(Data for this task begins)

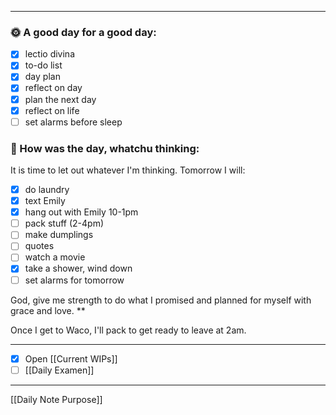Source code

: 
---
### 🌞 A good day for a good day:
- [x] lectio divina
- [x] to-do list
- [x] day plan
- [x] reflect on day
- [x] plan the next day
- [x] reflect on life
- [ ] set alarms before sleep
### 📝 How was the day, whatchu thinking:

It is time to let out whatever I'm thinking.
Tomorrow I will:
- [x] do laundry
- [x] text Emily
- [x] hang out with Emily 10-1pm
- [ ] pack stuff (2-4pm)
- [ ] make dumplings
- [ ] quotes
- [ ] watch a movie
- [x] take a shower, wind down
- [ ] set alarms for tomorrow

God, give me strength to do what I promised and planned for myself with grace and love.
**

Once I get to Waco, I'll pack to get ready to leave at 2am.

---
- [x] Open [[Current WIPs]]
- [ ] [[Daily Examen]]
---

[[Daily Note Purpose]]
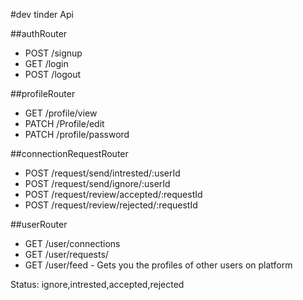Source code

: #dev tinder Api

##authRouter
- POST /signup
- GET /login 
- POST /logout

##profileRouter
- GET /profile/view 
- PATCH /Profile/edit
- PATCH /profile/password

##connectionRequestRouter
- POST /request/send/intrested/:userId
- POST /request/send/ignore/:userId
- POST /request/review/accepted/:requestId
- POST /request/review/rejected/:requestId

##userRouter
- GET /user/connections
- GET /user/requests/
- GET /user/feed - Gets you the profiles of other users on platform

Status: ignore,intrested,accepted,rejected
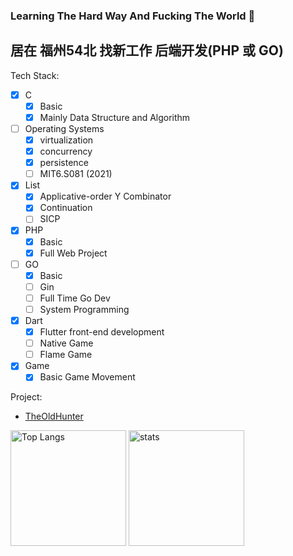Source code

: ### Learning The Hard Way And Fucking The World 👋

## 居在 福州54北 找新工作 后端开发(PHP 或 GO)

Tech Stack:
- [x] C
  - [x] Basic
  - [x] Mainly Data Structure and Algorithm
- [ ] Operating Systems
  - [x] virtualization
  - [x] concurrency
  - [x] persistence
  - [ ] MIT6.S081 (2021)
- [x] List
  - [x] Applicative-order Y Combinator
  - [x] Continuation
  - [ ] SICP
- [x] PHP
  - [x] Basic
  - [x] Full Web Project
- [ ] GO
  - [x] Basic
  - [ ] Gin
  - [ ] Full Time Go Dev
  - [ ] System Programming
- [x] Dart
  - [x] Flutter front-end development
  - [ ] Native Game
  - [ ] Flame Game
- [x] Game
  - [x] Basic Game Movement
     
Project:
  - [TheOldHunter](https://github.com/paranoidxc/TheOldHunter)


<img src="https://github-readme-stats.vercel.app/api/top-langs/?username=paranoidxc&layout=compact&langs_count=8&role=OWNER,COLLABORATOR" alt="Top Langs" height="185px"/> <img src="https://github-readme-stats.vercel.app/api?username=paranoidxc&count_private=true&show_icons=true&include_all_commits=true&role=OWNER,ORGANIZATION_MEMBER,COLLABORATOR" alt="stats" height="185px">

<!--
**paranoidxc/paranoidxc** is a ✨ _special_ ✨ repository because its `README.md` (this file) appears on your GitHub profile.

Here are some ideas to get you started:

- 🔭 I’m currently working on ...
- 🌱 I’m currently learning ...
- 👯 I’m looking to collaborate on ...
- 🤔 I’m looking for help with ...
- 💬 Ask me about ...
- 📫 How to reach me: ...
- 😄 Pronouns: ...
- ⚡ Fun fact: ...
-->
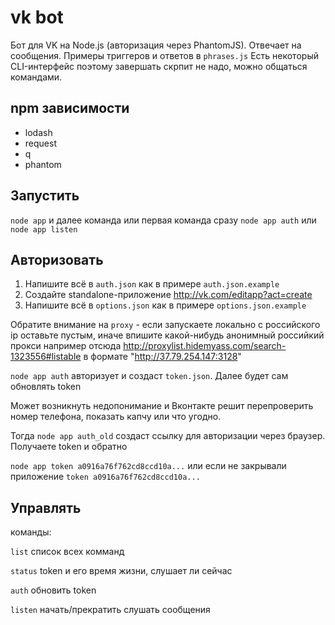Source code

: vk bot
=======
Бот для VK на Node.js (авторизация через PhantomJS). Отвечает на сообщения. Примеры триггеров и ответов в `phrases.js`
Есть некоторый CLI-интерфейс поэтому завершать скрпит не надо, можно общаться командами.


npm зависимости
-----
* lodash
* request
* q
* phantom



Запустить
-------

`node app` и далее команда 
или первая команда сразу `node app auth` или `node app listen`



Авторизовать
--------
1. Напишите всё в `auth.json` как в примере `auth.json.example`
1. Создайте standalone-приложение http://vk.com/editapp?act=create
1. Напишите всё в `options.json` как в примере `options.json.example`


Обратите внимание на `proxy` - если запускаете локально с российского ip оставьте пустым, иначе впишите какой-нибудь анонимный российкий прокси например отсюда http://proxylist.hidemyass.com/search-1323556#listable в формате "http://37.79.254.147:3128"


`node app auth` авторизует и создаст `token.json`. Далее будет сам обновлять token


Может возникнуть недопонимание и Вконтакте решит перепроверить номер телефона, показать капчу или что угодно.

Тогда `node app auth_old` создаст ссылку для авторизации через браузер. Получаете token и обратно

`node app token a0916a76f762cd8ccd10a...` или если не закрывали приложение `token a0916a76f762cd8ccd10a...` 



Управлять 
-------
команды:

`list` список всех комманд

`status` token и его время жизни, слушает ли сейчас

`auth` обновить token

`listen` начать/прекратить слушать сообщения



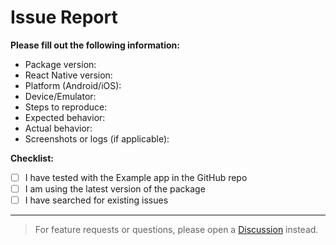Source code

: # Issue Report

**Please fill out the following information:**

- Package version:
- React Native version:
- Platform (Android/iOS):
- Device/Emulator:
- Steps to reproduce:
- Expected behavior:
- Actual behavior:
- Screenshots or logs (if applicable):

**Checklist:**
- [ ] I have tested with the Example app in the GitHub repo
- [ ] I am using the latest version of the package
- [ ] I have searched for existing issues

---

> For feature requests or questions, please open a [Discussion](https://github.com/getsettalk/react-native-qr-kit/discussions) instead.
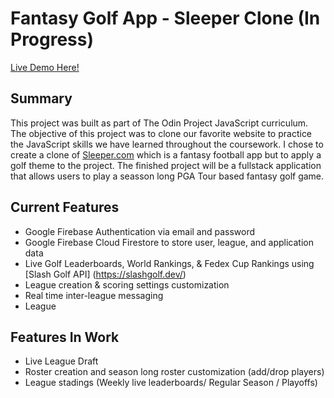 # Fantasy Golf App - Sleeper Clone (In Progress)

[Live Demo Here!](https://zflegle3.github.io/to-do-list/)

## Summary

This project was built as part of The Odin Project JavaScript curriculum. The objective of this project was to clone our favorite website to practice the JavaScript skills we have learned throughout the coursework. I chose to create a clone of [Sleeper.com](https://sleeper.com/) which is a fantasy football app but to apply a golf theme to the project. The finished project will be a fullstack application that allows users to play a seasson long PGA Tour based fantasy golf game.



## Current Features
* Google Firebase Authentication via email and password
* Google Firebase Cloud Firestore to store user, league, and application data
* Live Golf Leaderboards, World Rankings, & Fedex Cup Rankings using [Slash Golf API] (https://slashgolf.dev/)
* League creation & scoring settings customization
* Real time inter-league messaging
* League 


## Features In Work
* Live League Draft
* Roster creation and season long roster customization (add/drop players)
* League stadings (Weekly live leaderboards/ Regular Season / Playoffs)



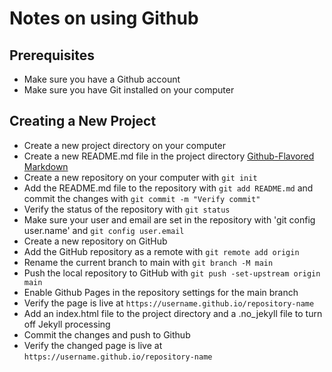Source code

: # Notes on using Github

## Prerequisites

- Make sure you have a Github account
- Make sure you have Git installed on your computer

## Creating a New Project

- Create a new project directory on your computer
- Create a new README.md file in the project directory [Github-Flavored Markdown](https://docs.github.com/en/get-started/writing-on-github/getting-started-with-writing-and-formatting-on-github/basic-writing-and-formatting-syntax)
- Create a new repository on your computer with `git init`
- Add the README.md file to the repository with `git add README.md` and commit the changes with `git commit -m "Verify commit"`
- Verify the status of the repository with `git status`
- Make sure your user and email are set in the repository with 'git config user.name' and `git config user.email`
- Create a new repository on GitHub
- Add the GitHub repository as a remote with `git remote add origin`
- Rename the current branch to main with `git branch -M main`
- Push the local repository to GitHub with `git push -set-upstream origin main`
- Enable Github Pages in the repository settings for the main branch
- Verify the page is live at `https://username.github.io/repository-name`
- Add an index.html file to the project directory and a .no_jekyll file to turn off Jekyll processing
- Commit the changes and push to Github
- Verify the changed page is live at `https://username.github.io/repository-name`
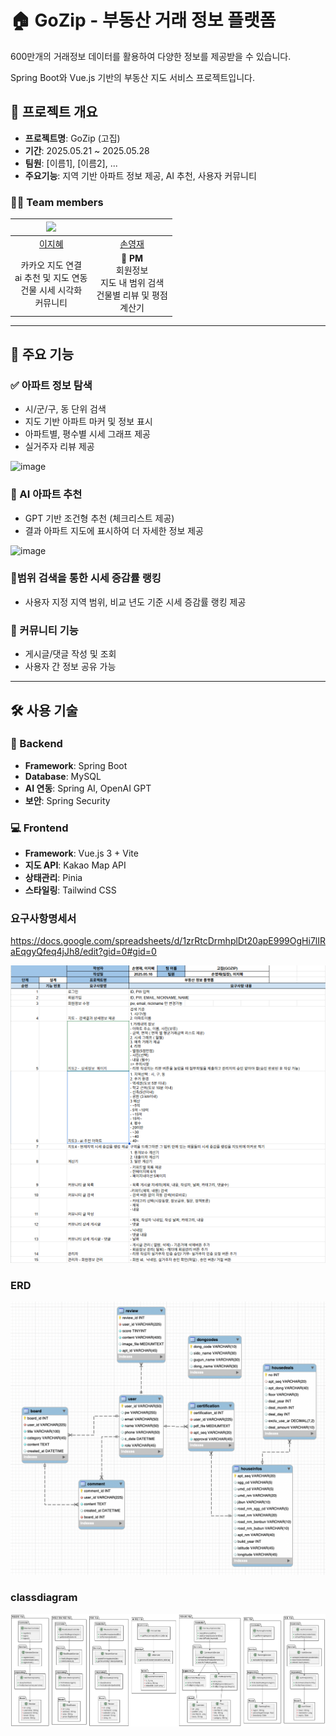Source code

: # 🏠 GoZip - 부동산 거래 정보 플랫폼

600만개의 거래정보 데이터를 활용하여 다양한 정보를 제공받을 수 있습니다. 

Spring Boot와 Vue.js 기반의 부동산 지도 서비스 프로젝트입니다.

## 📌 프로젝트 개요

- **프로젝트명**: GoZip (고집)
- **기간**: 2025.05.21 ~ 2025.05.28
- **팀원**: [이름1], [이름2], ...
- **주요기능**: 지역 기반 아파트 정보 제공, AI 추천, 사용자 커뮤니티
### 🙋‍♂️ Team members

[<img src="https://avatars.githubusercontent.com/u/129932517?v=4" width="150px">](https://github.com/Jihye511)|[<img src="https://avatars.githubusercontent.com/u/129295064?v=4" width="150px;" alt=""/>](https://github.com/s27970) |
|:---:|:---:|
|[이지혜](https://github.com/Jihye511) |[손영재](https://github.com/oz115) |
|카카오 지도 연결</br> ai 추천 및 지도 연동 </br>  건물 시세 시각화 </br>  커뮤니티  | 👑 **PM** </br> 회원정보 </br> 지도 내 범위 검색 </br> 건물별 리뷰 및 평점 </br>  계산기 |
---

## 🚀 주요 기능

### ✅ 아파트 정보 탐색
- 시/군/구, 동 단위 검색
- 지도 기반 아파트 마커 및 정보 표시
- 아파트별, 평수별 시세 그래프 제공
- 실거주자 리뷰 제공
<img width="1470" alt="image" src="https://github.com/user-attachments/assets/b41310b1-60f8-48ad-a066-5e1c4e7b37e2" />


### 🧠 AI 아파트 추천
- GPT 기반 조건형 추천 (체크리스트 제공)
- 결과 아파트 지도에 표시하여 더 자세한 정보 제공
  
<img width="331" alt="image" src="https://github.com/user-attachments/assets/4aa76fb6-91d9-483b-a549-25eb06604aa0" />

### 📍범위 검색을 통한 시세 증감률 랭킹
- 사용자 지정 지역 범위, 비교 년도 기준 시세 증감률 랭킹 제공
  

### 💬 커뮤니티 기능
- 게시글/댓글 작성 및 조회
- 사용자 간 정보 공유 가능

---

## 🛠 사용 기술

### 🔧 Backend
- **Framework**: Spring Boot
- **Database**: MySQL
- **AI 연동**: Spring AI, OpenAI GPT
- **보안**: Spring Security

### 💻 Frontend
- **Framework**: Vue.js 3 + Vite
- **지도 API**: Kakao Map API
- **상태관리**: Pinia
- **스타일링**: Tailwind CSS





### 요구사항명세서
https://docs.google.com/spreadsheets/d/1zrRtcDrmhplDt20apE999OgHi7lIRaEqgyQfeq4jJh8/edit?gid=0#gid=0

![image.png](./요구사항명세서.png)


### ERD
![image.png](./image.png)


### classdiagram
![classdiagram.png](./classdiagram.png)
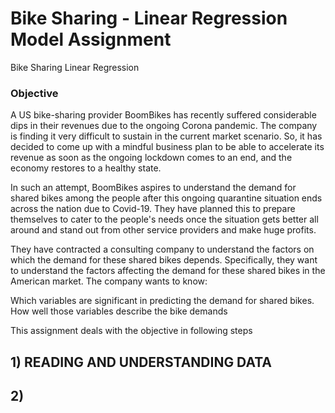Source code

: # Bike Sharing - Linear Regression Model Assignment
Bike Sharing Linear Regression

### Objective
A US bike-sharing provider BoomBikes has recently suffered considerable dips in their revenues due to the ongoing Corona pandemic. The company is finding it very difficult to sustain in the current market scenario. So, it has decided to come up with a mindful business plan to be able to accelerate its revenue as soon as the ongoing lockdown comes to an end, and the economy restores to a healthy state. 

In such an attempt, BoomBikes aspires to understand the demand for shared bikes among the people after this ongoing quarantine situation ends across the nation due to Covid-19. They have planned this to prepare themselves to cater to the people's needs once the situation gets better all around and stand out from other service providers and make huge profits.

They have contracted a consulting company to understand the factors on which the demand for these shared bikes depends. Specifically, they want to understand the factors affecting the demand for these shared bikes in the American market. The company wants to know:

  Which variables are significant in predicting the demand for shared bikes.
  How well those variables describe the bike demands

This assignment deals with the objective in following steps

## 1) READING AND UNDERSTANDING DATA
## 2)
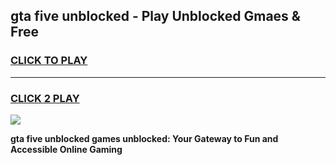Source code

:
## gta five unblocked - Play Unblocked Gmaes & Free
<h3>
<a href="https://news.freeplayer.one?title=gta_five_unblocked&ref=16F">CLICK TO PLAY</a></h3>
<hr>

<h3>
<a href="https://news.freeplayer.one?title=gta_five_unblocked&ref=16F">CLICK 2 PLAY</a>
  
</h3>

<a href="https://news.freeplayer.one?title=gta_five_unblocked&ref=16F/"><img src="https://clearcache.store/games.png"></a>


**gta five unblocked games unblocked: Your Gateway to Fun and Accessible Online Gaming**
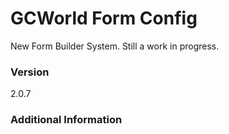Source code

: # GCWorld Form Config

New Form Builder System.  Still a work in progress.




### Version
2.0.7

### Additional Information
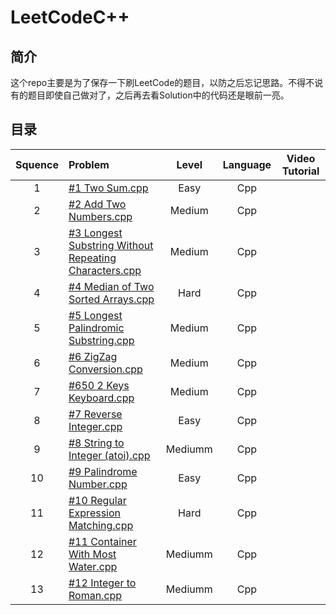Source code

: # LeetCodeC++

## 简介

这个repo主要是为了保存一下刷LeetCode的题目，以防之后忘记思路。不得不说有的题目即使自己做对了，之后再去看Solution中的代码还是眼前一亮。

## 目录
| Squence | Problem       | Level  | Language  | Video Tutorial|
|:-------:|:--------------|:------:|:---------:|:-------------:|
|1|[#1 Two Sum.cpp](https://github.com/zanghyu/LeetCodeC-/blob/master/Code/%231%20Two%20Sum.cpp)|Easy|Cpp||
|2|[#2 Add Two Numbers.cpp](https://github.com/zanghyu/LeetCodeC-/blob/master/Code/%232%20Add%20Two%20Numbers.cpp)|Medium|Cpp||
|3|[#3 Longest Substring Without Repeating Characters.cpp](https://github.com/zanghyu/LeetCodeC-/blob/master/Code/%233%20Longest%20Substring%20Without%20Repeating%20Characters.cpp)|Medium|Cpp||
|4|[#4 Median of Two Sorted Arrays.cpp](https://github.com/zanghyu/LeetCodeC-/blob/master/Code/%234%20Median%20of%20Two%20Sorted%20Arrays.cpp)|Hard|Cpp||
|5|[#5 Longest Palindromic Substring.cpp](https://github.com/zanghyu/LeetCodeC-/blob/master/Code/%235%20Longest%20Palindromic%20Substring.cpp)|Medium|Cpp||
|6|[#6 ZigZag Conversion.cpp](https://github.com/zanghyu/LeetCodeC-/blob/master/Code/%236%20ZigZag%20Conversion.cpp)|Medium|Cpp||
|7|[#650 2 Keys Keyboard.cpp](https://github.com/zanghyu/LeetCodeC-/blob/master/Code/%23650%202%20Keys%20Keyboard.cpp)|Medium|Cpp||
|8|[#7 Reverse Integer.cpp](https://github.com/zanghyu/LeetCodeC-/blob/master/Code/%237%20Reverse%20Integer.cpp)|Easy|Cpp||
|9|[#8 String to Integer (atoi).cpp](https://github.com/zanghyu/LeetCodeC-/blob/master/Code/%238%20String%20to%20Integer%20(atoi).cpp)|Mediumm|Cpp||
|10|[#9 Palindrome Number.cpp](https://github.com/zanghyu/LeetCodeC-/blob/master/Code/%239%20Palindrome%20Number.cpp)|Easy|Cpp||
|11|[#10 Regular Expression Matching.cpp](https://github.com/zanghyu/LeetCodeC-/blob/master/Code/%2310%20Regular%20Expression%20Matching.cpp)|Hard|Cpp||
|12|[#11 Container With Most Water.cpp](https://github.com/zanghyu/LeetCodeC-/blob/master/Code/%2311%20Container%20With%20Most%20Water.cpp)|Mediumm|Cpp||
|13|[#12 Integer to Roman.cpp](https://github.com/zanghyu/LeetCodeC-/blob/master/Code/%2312%20Integer%20to%20Roman.cpp)|Mediumm|Cpp||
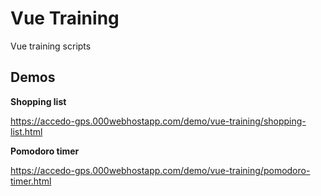 # Vue Training
 Vue training scripts
 
## Demos

**Shopping list**

https://accedo-gps.000webhostapp.com/demo/vue-training/shopping-list.html

**Pomodoro timer**

https://accedo-gps.000webhostapp.com/demo/vue-training/pomodoro-timer.html
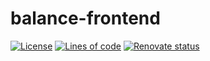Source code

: # balance-frontend

[![License](https://img.shields.io/github/license/yyq1025/balance-backend)](https://github.com/yyq1025/balance-backend/blob/main/LICENSE)
[![Lines of code](https://tokei.rs/b1/github/yyq1025/balance-frontend)](https://github.com/yyq1025/balance-frontend)
[![Renovate status](https://img.shields.io/badge/renovate-enabled-brightgreen.svg)](https://github.com/yyq1025/balance-frontend/issues/42)
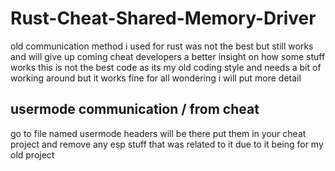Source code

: # Rust-Cheat-Shared-Memory-Driver
old communication  method i used for rust was not the best but still works and will give up coming cheat developers a better insight on how some stuff works this is not the best code as its my old coding style and needs a bit of working around but it works fine for all wondering i will put more detail




## usermode communication / from cheat

go to file named usermode headers will be there put them in your cheat project and remove any esp stuff that was related to it due to it being for my old project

(Data for this task ends)

**Exercise details**
Look above for the line containing "600만개의 거래정보 데이터를 활용하여 다양한 정보를 제공받을 수 있습니다." and the line containing "### 🙋‍♂️ Team members". Transcribe both, with the lines between them, exactly.

**Solved problem**
600만개의 거래정보 데이터를 활용하여 다양한 정보를 제공받을 수 있습니다. 

Spring Boot와 Vue.js 기반의 부동산 지도 서비스 프로젝트입니다.

## 📌 프로젝트 개요

- **프로젝트명**: GoZip (고집)
- **기간**: 2025.05.21 ~ 2025.05.28
- **팀원**: [이름1], [이름2], ...
- **주요기능**: 지역 기반 아파트 정보 제공, AI 추천, 사용자 커뮤니티
### 🙋‍♂️ Team members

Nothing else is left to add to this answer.